At the public library in Benicia, children and parents value the craftsmanship of San Quentin inmates. SQ’s Furniture Shop recently volunteered its services for the restoration of more than 40 children’s chairs badly in need of repair.
“The care and effort which was put into the chairs and the quality of the work was great,” Helaine Bowles, Library Administrative Assistant, recently told the Vallejo Times-Herald.
Lacking funds to repair or replace the chairs, the Benicia Public Library heard about SQ’s Wood and Upholstery Shops and contacted the California Prison Industry Authority for help.
“It’s rewarding to do special projects, for the guys to showcase their skills to the general public,” said Ron Glass, SQ Furniture Shop Supervisor at CalPIA. “It’s something they can take pride in by giving something back.
“We have a good crew and 99 percent of our guys can get out and take those skills to work in any factory,” Glass added.
The inmates who work on the projects have the ability to reshape more than just wood. Every now and then, they have the power to restore a man’s sanity.
When a freak accident left a SQ Music Program guitar in pieces, Wade Morman, the inmate charged with its care, didn’t know what to do. Playing that guitar had become his daily solace.
Morman’s grief and distress did not go unnoticed, and the SQ community rallied around him.
“It’s rewarding to do special projects, for the guys to showcase their skills to the general public”
“To see the hurt in that man’s eyes, I knew we had to do whatever we could to help him,” said Anthony Evans, an inmate known to everyone on the SQ yard as “Tone.”
Evans, a skilled woodworker for the last seven years who’d helped restore the children’s chairs, told Morman not to worry. With the help of Ronald Carter, another experienced woodshop worker, Tone resolved to fix the guitar on his own time.
Carter, known as “Skyscraper” or “Sky” because of his height, made sure to get permission to search for a piece of scrap wood that could replace the guitar’s body. Using a band saw, Sky traced the outline of a Stratocaster into the discarded red pine.
“It made me feel good to do it,” Carter said. “I stay in the mix and always try to do better.”
Evans spent hours of his spare time shaping the red pine by hand, turning junk wood into art.
“I had no idea how we were going to rebuild that guitar at first,” Evans said. “But when you do the right thing for the right reasons, God makes it all right.”
Neither Evans nor Carter plays guitar or knows much about how the parts go together, so they turned to another co-worker, Shawn Reyes, to help with the fitting of components and assembly.

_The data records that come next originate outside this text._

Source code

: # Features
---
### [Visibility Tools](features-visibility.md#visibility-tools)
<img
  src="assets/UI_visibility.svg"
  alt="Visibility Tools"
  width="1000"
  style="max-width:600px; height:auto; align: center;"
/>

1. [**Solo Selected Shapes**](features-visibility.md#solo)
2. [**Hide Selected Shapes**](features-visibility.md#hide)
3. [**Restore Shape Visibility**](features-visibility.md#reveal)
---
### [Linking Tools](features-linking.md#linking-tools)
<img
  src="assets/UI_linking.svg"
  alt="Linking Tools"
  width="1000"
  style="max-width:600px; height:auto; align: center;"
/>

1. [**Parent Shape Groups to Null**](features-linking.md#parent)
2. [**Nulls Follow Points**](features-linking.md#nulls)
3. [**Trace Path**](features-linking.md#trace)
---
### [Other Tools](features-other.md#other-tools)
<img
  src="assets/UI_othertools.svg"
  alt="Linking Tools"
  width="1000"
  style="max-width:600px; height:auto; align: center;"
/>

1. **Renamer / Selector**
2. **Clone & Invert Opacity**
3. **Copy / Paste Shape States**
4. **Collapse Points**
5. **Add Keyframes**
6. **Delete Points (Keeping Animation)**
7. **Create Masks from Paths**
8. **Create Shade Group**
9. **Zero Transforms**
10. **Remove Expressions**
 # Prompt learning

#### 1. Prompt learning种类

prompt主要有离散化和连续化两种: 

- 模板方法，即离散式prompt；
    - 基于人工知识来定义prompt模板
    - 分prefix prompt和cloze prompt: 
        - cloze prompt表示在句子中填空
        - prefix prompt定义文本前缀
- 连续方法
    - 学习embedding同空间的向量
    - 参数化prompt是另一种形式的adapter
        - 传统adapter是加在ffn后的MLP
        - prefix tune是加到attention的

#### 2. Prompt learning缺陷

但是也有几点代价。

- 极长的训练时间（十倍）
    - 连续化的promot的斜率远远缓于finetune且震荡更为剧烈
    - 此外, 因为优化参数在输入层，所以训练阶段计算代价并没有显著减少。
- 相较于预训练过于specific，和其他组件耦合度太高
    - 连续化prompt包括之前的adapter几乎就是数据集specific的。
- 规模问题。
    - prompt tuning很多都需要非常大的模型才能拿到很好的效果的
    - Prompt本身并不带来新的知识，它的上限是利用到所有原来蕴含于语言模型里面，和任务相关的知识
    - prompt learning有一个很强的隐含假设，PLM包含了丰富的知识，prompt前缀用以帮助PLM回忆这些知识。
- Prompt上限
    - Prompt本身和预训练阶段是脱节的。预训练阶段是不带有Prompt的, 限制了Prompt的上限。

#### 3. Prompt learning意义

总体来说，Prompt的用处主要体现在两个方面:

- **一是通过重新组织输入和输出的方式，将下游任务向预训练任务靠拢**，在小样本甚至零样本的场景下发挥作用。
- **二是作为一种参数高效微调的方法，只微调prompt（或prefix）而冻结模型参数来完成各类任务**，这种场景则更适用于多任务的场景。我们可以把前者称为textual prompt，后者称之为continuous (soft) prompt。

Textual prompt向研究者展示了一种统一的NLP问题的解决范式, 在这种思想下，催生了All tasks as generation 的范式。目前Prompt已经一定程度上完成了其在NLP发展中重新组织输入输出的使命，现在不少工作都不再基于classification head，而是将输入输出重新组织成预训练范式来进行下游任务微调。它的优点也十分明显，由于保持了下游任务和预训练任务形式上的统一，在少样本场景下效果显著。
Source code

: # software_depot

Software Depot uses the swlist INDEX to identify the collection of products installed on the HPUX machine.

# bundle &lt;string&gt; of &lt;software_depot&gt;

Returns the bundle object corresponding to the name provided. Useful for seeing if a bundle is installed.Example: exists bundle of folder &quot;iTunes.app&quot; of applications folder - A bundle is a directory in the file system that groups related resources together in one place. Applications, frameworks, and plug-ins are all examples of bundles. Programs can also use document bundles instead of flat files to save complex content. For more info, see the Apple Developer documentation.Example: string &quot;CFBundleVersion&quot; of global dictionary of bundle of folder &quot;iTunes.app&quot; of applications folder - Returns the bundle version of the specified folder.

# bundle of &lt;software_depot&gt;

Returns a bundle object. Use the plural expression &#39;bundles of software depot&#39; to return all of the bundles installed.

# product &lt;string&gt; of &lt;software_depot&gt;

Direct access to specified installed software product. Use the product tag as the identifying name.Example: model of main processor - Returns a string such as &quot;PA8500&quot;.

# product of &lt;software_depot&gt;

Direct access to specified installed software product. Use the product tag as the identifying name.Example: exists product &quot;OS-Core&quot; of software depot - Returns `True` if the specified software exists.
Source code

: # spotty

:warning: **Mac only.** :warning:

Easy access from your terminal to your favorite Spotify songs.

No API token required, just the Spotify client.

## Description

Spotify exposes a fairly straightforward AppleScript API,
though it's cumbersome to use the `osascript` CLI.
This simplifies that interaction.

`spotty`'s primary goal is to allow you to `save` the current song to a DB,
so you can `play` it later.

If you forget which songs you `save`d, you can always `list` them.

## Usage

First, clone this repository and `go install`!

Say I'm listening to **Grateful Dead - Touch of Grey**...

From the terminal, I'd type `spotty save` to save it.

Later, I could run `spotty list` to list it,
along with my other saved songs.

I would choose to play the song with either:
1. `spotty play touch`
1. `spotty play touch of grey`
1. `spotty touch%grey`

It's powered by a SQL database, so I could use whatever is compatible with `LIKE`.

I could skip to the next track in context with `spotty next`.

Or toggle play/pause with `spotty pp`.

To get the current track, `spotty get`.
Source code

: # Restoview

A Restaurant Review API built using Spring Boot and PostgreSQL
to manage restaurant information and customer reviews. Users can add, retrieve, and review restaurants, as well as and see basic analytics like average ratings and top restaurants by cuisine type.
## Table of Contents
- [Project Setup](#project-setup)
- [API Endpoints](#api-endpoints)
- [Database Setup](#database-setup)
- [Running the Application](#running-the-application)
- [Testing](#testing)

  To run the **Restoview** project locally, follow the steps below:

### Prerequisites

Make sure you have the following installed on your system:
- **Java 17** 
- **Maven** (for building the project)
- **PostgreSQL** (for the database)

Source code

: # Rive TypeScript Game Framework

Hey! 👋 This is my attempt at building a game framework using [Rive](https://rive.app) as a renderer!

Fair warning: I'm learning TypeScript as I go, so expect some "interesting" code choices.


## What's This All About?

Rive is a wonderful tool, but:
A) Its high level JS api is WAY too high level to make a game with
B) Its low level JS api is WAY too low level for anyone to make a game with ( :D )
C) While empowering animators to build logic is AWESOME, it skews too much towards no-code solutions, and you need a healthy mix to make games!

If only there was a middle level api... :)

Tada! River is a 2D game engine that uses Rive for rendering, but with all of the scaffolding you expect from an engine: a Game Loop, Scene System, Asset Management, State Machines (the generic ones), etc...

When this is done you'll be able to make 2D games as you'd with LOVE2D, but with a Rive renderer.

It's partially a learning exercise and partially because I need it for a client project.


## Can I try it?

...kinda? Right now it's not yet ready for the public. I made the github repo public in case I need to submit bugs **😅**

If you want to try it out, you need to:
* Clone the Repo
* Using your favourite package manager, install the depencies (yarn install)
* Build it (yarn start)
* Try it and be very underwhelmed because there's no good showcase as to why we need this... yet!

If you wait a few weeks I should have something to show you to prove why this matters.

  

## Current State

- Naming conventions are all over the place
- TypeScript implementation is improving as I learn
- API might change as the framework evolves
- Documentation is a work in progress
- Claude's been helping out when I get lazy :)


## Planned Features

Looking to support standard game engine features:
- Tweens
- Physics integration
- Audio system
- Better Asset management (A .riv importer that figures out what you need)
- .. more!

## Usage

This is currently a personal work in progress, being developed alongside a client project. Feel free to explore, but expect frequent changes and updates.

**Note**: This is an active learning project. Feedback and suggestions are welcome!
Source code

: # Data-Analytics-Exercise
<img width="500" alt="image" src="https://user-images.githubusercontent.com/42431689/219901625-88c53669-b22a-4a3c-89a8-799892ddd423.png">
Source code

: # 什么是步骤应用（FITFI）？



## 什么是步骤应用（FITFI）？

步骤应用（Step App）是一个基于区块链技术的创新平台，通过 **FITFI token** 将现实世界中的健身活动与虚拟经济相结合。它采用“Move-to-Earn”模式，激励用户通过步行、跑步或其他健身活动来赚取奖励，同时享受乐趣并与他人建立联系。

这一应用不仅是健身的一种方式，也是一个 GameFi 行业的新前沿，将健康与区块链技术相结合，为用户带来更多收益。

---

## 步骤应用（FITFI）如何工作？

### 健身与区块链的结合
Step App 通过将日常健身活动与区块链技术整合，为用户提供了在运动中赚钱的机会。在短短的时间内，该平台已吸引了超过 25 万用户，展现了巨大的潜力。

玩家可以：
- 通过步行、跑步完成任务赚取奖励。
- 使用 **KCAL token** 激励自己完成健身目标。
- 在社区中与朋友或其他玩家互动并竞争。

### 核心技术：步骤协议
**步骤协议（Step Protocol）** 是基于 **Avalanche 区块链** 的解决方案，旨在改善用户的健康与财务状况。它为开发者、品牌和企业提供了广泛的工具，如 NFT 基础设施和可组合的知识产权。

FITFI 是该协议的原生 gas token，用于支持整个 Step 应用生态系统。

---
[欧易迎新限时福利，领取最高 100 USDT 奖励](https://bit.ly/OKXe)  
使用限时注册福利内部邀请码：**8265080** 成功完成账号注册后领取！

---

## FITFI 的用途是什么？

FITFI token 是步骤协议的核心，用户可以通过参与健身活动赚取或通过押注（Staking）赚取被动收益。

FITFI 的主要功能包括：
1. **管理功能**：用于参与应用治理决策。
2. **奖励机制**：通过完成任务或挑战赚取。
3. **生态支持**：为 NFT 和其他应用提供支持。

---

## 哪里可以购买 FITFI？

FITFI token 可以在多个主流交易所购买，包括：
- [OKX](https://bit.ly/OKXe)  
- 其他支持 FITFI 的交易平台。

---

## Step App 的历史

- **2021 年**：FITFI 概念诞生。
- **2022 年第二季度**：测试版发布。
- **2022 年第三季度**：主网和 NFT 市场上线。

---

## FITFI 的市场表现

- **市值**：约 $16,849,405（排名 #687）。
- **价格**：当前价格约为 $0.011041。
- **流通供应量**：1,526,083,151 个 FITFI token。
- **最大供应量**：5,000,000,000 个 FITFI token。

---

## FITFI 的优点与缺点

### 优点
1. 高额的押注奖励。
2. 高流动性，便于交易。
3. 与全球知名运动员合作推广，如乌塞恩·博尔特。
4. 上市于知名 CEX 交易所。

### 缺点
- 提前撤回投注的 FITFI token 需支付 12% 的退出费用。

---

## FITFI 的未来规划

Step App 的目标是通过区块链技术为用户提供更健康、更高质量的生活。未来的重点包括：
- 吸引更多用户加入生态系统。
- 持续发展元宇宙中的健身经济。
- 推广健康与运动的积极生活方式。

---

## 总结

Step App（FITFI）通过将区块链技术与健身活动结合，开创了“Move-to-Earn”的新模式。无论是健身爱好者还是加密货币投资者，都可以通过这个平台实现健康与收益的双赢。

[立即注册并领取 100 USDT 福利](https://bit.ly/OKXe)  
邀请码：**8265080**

Reyes, a guitar man himself, knows Morman through the SQ Music Program.
“No matter when you’d go in West Block, Wade would be there on his tier strumming that guitar,” Reyes recalls. “There was nothing we weren’t going to do to make sure he was back where he belongs.”
The three men told Morman to meet them on the yard outside the PIA entrance to check their progress and help put the guitar back together. But that was all a ploy to surprise him with the finished instrument. Officers, free staff and inmates cheered side by side as Morman was handed the guitar.
“I had no idea that guys could care so much,” Morman said. “There were some tears—I’m not ashamed of the wet eye moments.”
“I’m just happy to help him recover a piece of himself,” Carter said.
“There were a lot of doubters,” Reyes conceded. “It was great to see the look on their faces when we pulled it all off.”
“The look of joy on Wade’s face, that’ll carry me for years,” Evans declared.